И вот, раз мы смеемся и над свободой и над деспотизмом, смеемся над религией и над неверием и раз отечество для нас — это столица, где идеи обмениваются и продаются по столько-то за строку, где каждый день приносит вкусные обеды и многочисленные зрелища, где кишат продажные распутницы, где ужины заканчиваются утром, где любовь, как извозчичьи кареты, отдается напрокат; раз Париж всегда будет самым пленительным из всех отечеств — отечеством радости, свободы, ума, хорошеньких женщин, прохвостов, доброго вина, где жезл правления никогда не будет особенно сильно чувствоваться, потому что мы стоим возле тех, у кого он в руках… мы, истинные приверженцы бога Мефистофеля, подрядились перекрашивать общественное мнение, переодевать актеров, прибивать новые доски к правительственному балагану, подносить лекарство доктринерам, повергать старых республиканцев, подновлять бонапартистов, снабжать провиантом центр, но все это при том условии, чтобы нам было позволено смеяться втихомолку над королями и народами, менять по вечерам утреннее свое мнение, вести веселую жизнь на манер Панурга или возлежать more orientali (На восточный лад (лат. )) на мягких подушках.

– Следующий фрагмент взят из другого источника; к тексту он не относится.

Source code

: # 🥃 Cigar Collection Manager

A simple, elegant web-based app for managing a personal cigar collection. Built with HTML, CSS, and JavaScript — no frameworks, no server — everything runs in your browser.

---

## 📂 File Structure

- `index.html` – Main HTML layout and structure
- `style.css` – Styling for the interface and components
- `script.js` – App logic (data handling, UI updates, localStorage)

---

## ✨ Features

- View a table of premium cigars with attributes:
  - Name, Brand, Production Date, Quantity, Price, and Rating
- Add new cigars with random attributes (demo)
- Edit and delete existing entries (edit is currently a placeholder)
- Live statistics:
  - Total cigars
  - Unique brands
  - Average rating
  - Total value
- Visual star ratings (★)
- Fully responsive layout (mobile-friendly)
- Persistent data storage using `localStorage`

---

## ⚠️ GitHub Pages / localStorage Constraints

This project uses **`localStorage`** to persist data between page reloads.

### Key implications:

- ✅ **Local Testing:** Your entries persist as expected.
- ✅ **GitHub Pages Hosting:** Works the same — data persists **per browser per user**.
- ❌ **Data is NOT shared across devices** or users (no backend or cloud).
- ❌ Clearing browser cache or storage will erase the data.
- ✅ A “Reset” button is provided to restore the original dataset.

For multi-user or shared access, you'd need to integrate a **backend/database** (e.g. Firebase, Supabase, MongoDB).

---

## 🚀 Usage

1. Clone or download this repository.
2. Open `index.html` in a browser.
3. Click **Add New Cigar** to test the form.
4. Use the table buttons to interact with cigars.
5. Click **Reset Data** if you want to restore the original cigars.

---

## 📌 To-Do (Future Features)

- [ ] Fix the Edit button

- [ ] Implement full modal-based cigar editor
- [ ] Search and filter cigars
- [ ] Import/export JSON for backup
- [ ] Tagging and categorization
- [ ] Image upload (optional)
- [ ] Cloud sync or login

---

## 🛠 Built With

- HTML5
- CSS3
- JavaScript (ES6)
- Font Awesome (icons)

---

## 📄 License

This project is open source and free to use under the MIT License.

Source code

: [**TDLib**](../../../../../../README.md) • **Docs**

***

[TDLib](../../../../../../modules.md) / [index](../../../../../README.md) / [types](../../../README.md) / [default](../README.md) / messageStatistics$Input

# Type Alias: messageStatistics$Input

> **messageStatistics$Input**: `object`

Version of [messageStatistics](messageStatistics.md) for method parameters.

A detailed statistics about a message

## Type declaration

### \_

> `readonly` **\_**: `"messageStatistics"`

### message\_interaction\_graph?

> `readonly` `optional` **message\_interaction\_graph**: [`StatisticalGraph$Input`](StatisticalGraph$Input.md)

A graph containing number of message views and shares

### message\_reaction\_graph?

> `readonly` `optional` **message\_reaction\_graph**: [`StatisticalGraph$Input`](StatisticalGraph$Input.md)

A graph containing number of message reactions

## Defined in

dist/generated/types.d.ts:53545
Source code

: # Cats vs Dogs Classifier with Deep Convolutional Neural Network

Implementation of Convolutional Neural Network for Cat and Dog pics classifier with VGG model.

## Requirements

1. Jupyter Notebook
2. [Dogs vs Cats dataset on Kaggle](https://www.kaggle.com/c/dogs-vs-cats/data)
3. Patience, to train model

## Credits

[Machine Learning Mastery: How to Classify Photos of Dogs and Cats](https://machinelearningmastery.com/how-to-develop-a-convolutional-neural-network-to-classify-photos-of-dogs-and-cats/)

Мы решили вручить тебе бразды правления этого макаронического и шутовского царства, а посему ведем тебя прямо на званый обед, к основателю упомянутой газеты, банкиру, почившему от дел, который, не зная, куда ему девать золото, хочет разменять его на остроумие. Ты будешь принят там как брат, мы провозгласим тебя королем вольнодумцев, которые ничего не боятся и прозорливо угадывают намерения Австрии, Англии или России прежде, чем Россия, Англия или Австрия возымеют какие бы то ни было намерения! Да, мы назначаем тебя верховным повелителем тех умственных сил, которые поставляют миру всяких Мирабо, Талейранов, Питтов, Меттернихов — словом, всех ловких Криспинов[22], играющих друг с другом на судьбы государств, как простые смертные играют в домино на рюмку киршвассера. Мы изобразили тебя самым бесстрашным борцом из всех, кому когда-либо случалось схватиться врукопашную с разгулом, с этим изумительным чудовищем, которое жаждут вызвать на поединок все смелые умы; мы утверждали даже, что ему до сих пор еще не удалось тебя победить. Надеюсь, ты нас не подведешь. Тайфер, наш амфитрион, обещал затмить жалкие сатурналии наших крохотных современных Лукуллов. Он достаточно богат, чтобы придать величие пустякам, изящество и очарование — пороку… Слышишь, Рафаэль? — прерывая свою речь, спросил оратор.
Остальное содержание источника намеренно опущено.